Exercise →
Without including any picture, write out the entries exactly as they stand.

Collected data
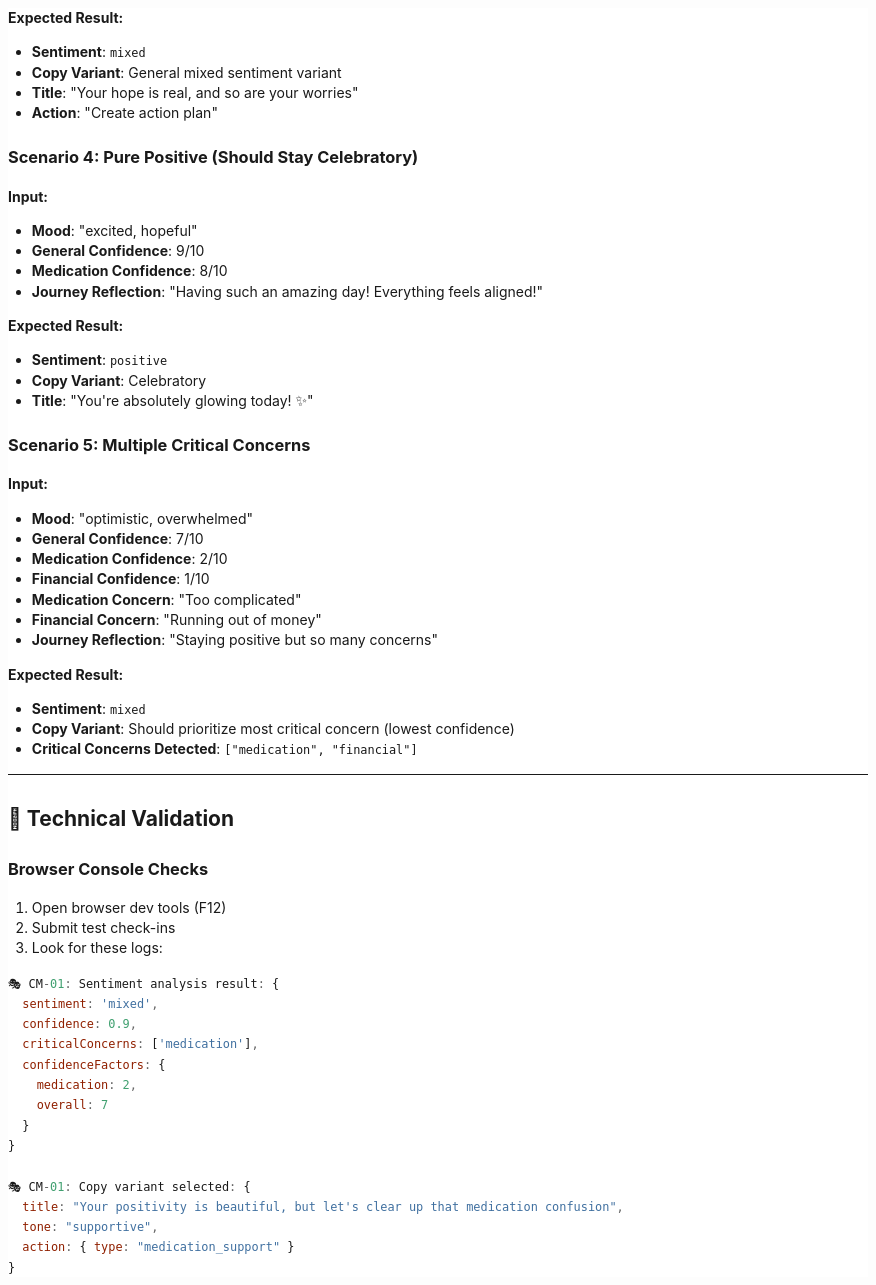 **Expected Result:**
- **Sentiment**: `mixed`
- **Copy Variant**: General mixed sentiment variant
- **Title**: "Your hope is real, and so are your worries"
- **Action**: "Create action plan"

### **Scenario 4: Pure Positive (Should Stay Celebratory)**
**Input:**
- **Mood**: "excited, hopeful"
- **General Confidence**: 9/10
- **Medication Confidence**: 8/10
- **Journey Reflection**: "Having such an amazing day! Everything feels aligned!"

**Expected Result:**
- **Sentiment**: `positive`
- **Copy Variant**: Celebratory
- **Title**: "You're absolutely glowing today! ✨"

### **Scenario 5: Multiple Critical Concerns**
**Input:**
- **Mood**: "optimistic, overwhelmed"
- **General Confidence**: 7/10
- **Medication Confidence**: 2/10
- **Financial Confidence**: 1/10
- **Medication Concern**: "Too complicated"
- **Financial Concern**: "Running out of money"
- **Journey Reflection**: "Staying positive but so many concerns"

**Expected Result:**
- **Sentiment**: `mixed`
- **Copy Variant**: Should prioritize most critical concern (lowest confidence)
- **Critical Concerns Detected**: `["medication", "financial"]`

---

## 🔬 **Technical Validation**

### **Browser Console Checks**
1. Open browser dev tools (F12)
2. Submit test check-ins
3. Look for these logs:

```javascript
🎭 CM-01: Sentiment analysis result: {
  sentiment: 'mixed',
  confidence: 0.9,
  criticalConcerns: ['medication'],
  confidenceFactors: {
    medication: 2,
    overall: 7
  }
}

🎭 CM-01: Copy variant selected: {
  title: "Your positivity is beautiful, but let's clear up that medication confusion",
  tone: "supportive",
  action: { type: "medication_support" }
}
```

Response to the exercise →
 **Expected Result:**
- **Sentiment**: `mixed`
- **Copy Variant**: General mixed sentiment variant
- **Title**: "Your hope is real, and so are your worries"
- **Action**: "Create action plan"

### **Scenario 4: Pure Positive (Should Stay Celebratory)**
**Input:**
- **Mood**: "excited, hopeful"
- **General Confidence**: 9/10
- **Medication Confidence**: 8/10
- **Journey Reflection**: "Having such an amazing day! Everything feels aligned!"

**Expected Result:**
- **Sentiment**: `positive`
- **Copy Variant**: Celebratory
- **Title**: "You're absolutely glowing today! ✨"

### **Scenario 5: Multiple Critical Concerns**
**Input:**
- **Mood**: "optimistic, overwhelmed"
- **General Confidence**: 7/10
- **Medication Confidence**: 2/10
- **Financial Confidence**: 1/10
- **Medication Concern**: "Too complicated"
- **Financial Concern**: "Running out of money"
- **Journey Reflection**: "Staying positive but so many concerns"

**Expected Result:**
- **Sentiment**: `mixed`
- **Copy Variant**: Should prioritize most critical concern (lowest confidence)
- **Critical Concerns Detected**: `["medication", "financial"]`

---

## 🔬 **Technical Validation**

### **Browser Console Checks**
1. Open browser dev tools (F12)
2. Submit test check-ins
3. Look for these logs:

```javascript
🎭 CM-01: Sentiment analysis result: {
  sentiment: 'mixed',
  confidence: 0.9,
  criticalConcerns: ['medication'],
  confidenceFactors: {
    medication: 2,
    overall: 7
  }
}

🎭 CM-01: Copy variant selected: {
  title: "Your positivity is beautiful, but let's clear up that medication confusion",
  tone: "supportive",
  action: { type: "medication_support" }
}
```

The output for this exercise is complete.